** Data to use **
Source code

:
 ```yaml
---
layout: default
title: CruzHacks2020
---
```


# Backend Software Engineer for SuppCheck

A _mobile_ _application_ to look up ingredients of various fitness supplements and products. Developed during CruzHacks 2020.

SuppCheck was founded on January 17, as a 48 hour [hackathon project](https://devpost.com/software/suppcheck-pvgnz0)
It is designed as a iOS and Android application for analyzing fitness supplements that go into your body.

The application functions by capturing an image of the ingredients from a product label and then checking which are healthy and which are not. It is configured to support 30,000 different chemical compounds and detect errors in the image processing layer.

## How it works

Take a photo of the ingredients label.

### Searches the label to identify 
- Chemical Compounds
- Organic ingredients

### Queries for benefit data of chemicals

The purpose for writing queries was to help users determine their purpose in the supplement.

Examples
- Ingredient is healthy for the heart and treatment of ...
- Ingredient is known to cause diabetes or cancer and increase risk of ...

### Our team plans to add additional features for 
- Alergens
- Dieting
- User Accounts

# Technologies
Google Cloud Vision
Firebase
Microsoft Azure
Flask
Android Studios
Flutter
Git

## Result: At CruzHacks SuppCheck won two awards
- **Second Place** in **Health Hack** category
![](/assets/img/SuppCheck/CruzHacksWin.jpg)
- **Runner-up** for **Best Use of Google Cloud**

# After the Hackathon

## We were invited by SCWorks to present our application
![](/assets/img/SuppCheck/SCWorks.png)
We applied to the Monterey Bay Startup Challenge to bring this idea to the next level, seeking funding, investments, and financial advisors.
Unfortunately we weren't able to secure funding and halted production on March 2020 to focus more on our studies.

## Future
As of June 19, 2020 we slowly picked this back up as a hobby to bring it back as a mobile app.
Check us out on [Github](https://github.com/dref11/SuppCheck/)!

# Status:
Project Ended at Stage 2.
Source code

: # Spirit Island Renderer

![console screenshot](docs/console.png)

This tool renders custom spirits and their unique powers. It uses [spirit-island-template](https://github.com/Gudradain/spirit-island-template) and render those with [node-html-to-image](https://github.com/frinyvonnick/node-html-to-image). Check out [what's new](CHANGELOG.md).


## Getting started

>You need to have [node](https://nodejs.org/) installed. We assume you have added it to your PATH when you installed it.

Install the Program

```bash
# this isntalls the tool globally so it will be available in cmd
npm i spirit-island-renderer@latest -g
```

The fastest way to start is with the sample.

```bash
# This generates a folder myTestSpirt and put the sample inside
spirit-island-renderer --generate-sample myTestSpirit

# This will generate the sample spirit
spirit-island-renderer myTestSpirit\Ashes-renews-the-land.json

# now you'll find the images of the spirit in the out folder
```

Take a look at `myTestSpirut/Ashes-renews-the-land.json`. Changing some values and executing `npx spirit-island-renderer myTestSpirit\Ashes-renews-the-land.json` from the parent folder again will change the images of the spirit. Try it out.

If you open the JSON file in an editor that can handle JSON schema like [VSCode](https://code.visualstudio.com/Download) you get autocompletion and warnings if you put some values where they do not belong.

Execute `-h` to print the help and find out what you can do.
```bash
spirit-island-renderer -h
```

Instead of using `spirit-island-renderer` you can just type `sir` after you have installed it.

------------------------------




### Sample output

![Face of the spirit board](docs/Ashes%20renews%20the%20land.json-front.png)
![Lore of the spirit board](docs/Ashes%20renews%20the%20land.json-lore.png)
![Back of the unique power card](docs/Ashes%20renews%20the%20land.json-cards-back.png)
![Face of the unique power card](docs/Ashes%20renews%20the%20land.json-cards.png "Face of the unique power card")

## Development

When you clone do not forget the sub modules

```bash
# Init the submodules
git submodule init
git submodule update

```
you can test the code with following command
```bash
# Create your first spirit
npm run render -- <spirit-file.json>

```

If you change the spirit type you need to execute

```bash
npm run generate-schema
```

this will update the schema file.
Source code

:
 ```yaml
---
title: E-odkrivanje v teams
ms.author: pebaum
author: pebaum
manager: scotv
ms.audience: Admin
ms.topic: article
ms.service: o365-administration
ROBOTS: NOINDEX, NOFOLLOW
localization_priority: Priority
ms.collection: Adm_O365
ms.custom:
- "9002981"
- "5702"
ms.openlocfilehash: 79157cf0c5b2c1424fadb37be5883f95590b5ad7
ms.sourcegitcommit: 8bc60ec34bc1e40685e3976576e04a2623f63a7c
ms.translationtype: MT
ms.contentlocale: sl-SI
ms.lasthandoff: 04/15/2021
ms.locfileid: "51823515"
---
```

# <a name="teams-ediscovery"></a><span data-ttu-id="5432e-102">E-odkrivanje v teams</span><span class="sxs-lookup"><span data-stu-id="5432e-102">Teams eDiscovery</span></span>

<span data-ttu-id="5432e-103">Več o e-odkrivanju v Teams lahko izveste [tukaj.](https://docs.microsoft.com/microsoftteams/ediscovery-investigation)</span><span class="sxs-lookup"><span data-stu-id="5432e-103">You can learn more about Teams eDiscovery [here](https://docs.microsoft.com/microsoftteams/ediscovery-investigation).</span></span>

** Assignment **
Every entry, from top to bottom, should be repeated word for word.

** Worked solution **
Source code

:
 ```yaml
---
layout: default
title: CruzHacks2020
---
```


# Backend Software Engineer for SuppCheck

A _mobile_ _application_ to look up ingredients of various fitness supplements and products. Developed during CruzHacks 2020.

SuppCheck was founded on January 17, as a 48 hour [hackathon project](https://devpost.com/software/suppcheck-pvgnz0)
It is designed as a iOS and Android application for analyzing fitness supplements that go into your body.

The application functions by capturing an image of the ingredients from a product label and then checking which are healthy and which are not. It is configured to support 30,000 different chemical compounds and detect errors in the image processing layer.

## How it works

Take a photo of the ingredients label.

### Searches the label to identify 
- Chemical Compounds
- Organic ingredients

### Queries for benefit data of chemicals

The purpose for writing queries was to help users determine their purpose in the supplement.

Examples
- Ingredient is healthy for the heart and treatment of ...
- Ingredient is known to cause diabetes or cancer and increase risk of ...

### Our team plans to add additional features for 
- Alergens
- Dieting
- User Accounts

# Technologies
Google Cloud Vision
Firebase
Microsoft Azure
Flask
Android Studios
Flutter
Git

## Result: At CruzHacks SuppCheck won two awards
- **Second Place** in **Health Hack** category
![](/assets/img/SuppCheck/CruzHacksWin.jpg)
- **Runner-up** for **Best Use of Google Cloud**

# After the Hackathon

## We were invited by SCWorks to present our application
![](/assets/img/SuppCheck/SCWorks.png)
We applied to the Monterey Bay Startup Challenge to bring this idea to the next level, seeking funding, investments, and financial advisors.
Unfortunately we weren't able to secure funding and halted production on March 2020 to focus more on our studies.

## Future
As of June 19, 2020 we slowly picked this back up as a hobby to bring it back as a mobile app.
Check us out on [Github](https://github.com/dref11/SuppCheck/)!

# Status:
Project Ended at Stage 2.
Source code

: # Spirit Island Renderer

![console screenshot](docs/console.png)

This tool renders custom spirits and their unique powers. It uses [spirit-island-template](https://github.com/Gudradain/spirit-island-template) and render those with [node-html-to-image](https://github.com/frinyvonnick/node-html-to-image). Check out [what's new](CHANGELOG.md).


## Getting started

>You need to have [node](https://nodejs.org/) installed. We assume you have added it to your PATH when you installed it.

Install the Program

```bash
# this isntalls the tool globally so it will be available in cmd
npm i spirit-island-renderer@latest -g
```

The fastest way to start is with the sample.

```bash
# This generates a folder myTestSpirt and put the sample inside
spirit-island-renderer --generate-sample myTestSpirit

# This will generate the sample spirit
spirit-island-renderer myTestSpirit\Ashes-renews-the-land.json

# now you'll find the images of the spirit in the out folder
```

Take a look at `myTestSpirut/Ashes-renews-the-land.json`. Changing some values and executing `npx spirit-island-renderer myTestSpirit\Ashes-renews-the-land.json` from the parent folder again will change the images of the spirit. Try it out.

If you open the JSON file in an editor that can handle JSON schema like [VSCode](https://code.visualstudio.com/Download) you get autocompletion and warnings if you put some values where they do not belong.

Execute `-h` to print the help and find out what you can do.
```bash
spirit-island-renderer -h
```

Instead of using `spirit-island-renderer` you can just type `sir` after you have installed it.

------------------------------




### Sample output

![Face of the spirit board](docs/Ashes%20renews%20the%20land.json-front.png)
![Lore of the spirit board](docs/Ashes%20renews%20the%20land.json-lore.png)
![Back of the unique power card](docs/Ashes%20renews%20the%20land.json-cards-back.png)
![Face of the unique power card](docs/Ashes%20renews%20the%20land.json-cards.png "Face of the unique power card")

## Development

When you clone do not forget the sub modules

```bash
# Init the submodules
git submodule init
git submodule update

```
you can test the code with following command
```bash
# Create your first spirit
npm run render -- <spirit-file.json>

```

If you change the spirit type you need to execute

```bash
npm run generate-schema
```

this will update the schema file.
Source code

:
 ```yaml
---
title: E-odkrivanje v teams
ms.author: pebaum
author: pebaum
manager: scotv
ms.audience: Admin
ms.topic: article
ms.service: o365-administration
ROBOTS: NOINDEX, NOFOLLOW
localization_priority: Priority
ms.collection: Adm_O365
ms.custom:
- "9002981"
- "5702"
ms.openlocfilehash: 79157cf0c5b2c1424fadb37be5883f95590b5ad7
ms.sourcegitcommit: 8bc60ec34bc1e40685e3976576e04a2623f63a7c
ms.translationtype: MT
ms.contentlocale: sl-SI
ms.lasthandoff: 04/15/2021
ms.locfileid: "51823515"
---
```

# <a name="teams-ediscovery"></a><span data-ttu-id="5432e-102">E-odkrivanje v teams</span><span class="sxs-lookup"><span data-stu-id="5432e-102">Teams eDiscovery</span></span>

<span data-ttu-id="5432e-103">Več o e-odkrivanju v Teams lahko izveste [tukaj.](https://docs.microsoft.com/microsoftteams/ediscovery-investigation)</span><span class="sxs-lookup"><span data-stu-id="5432e-103">You can learn more about Teams eDiscovery [here](https://docs.microsoft.com/microsoftteams/ediscovery-investigation).</span></span>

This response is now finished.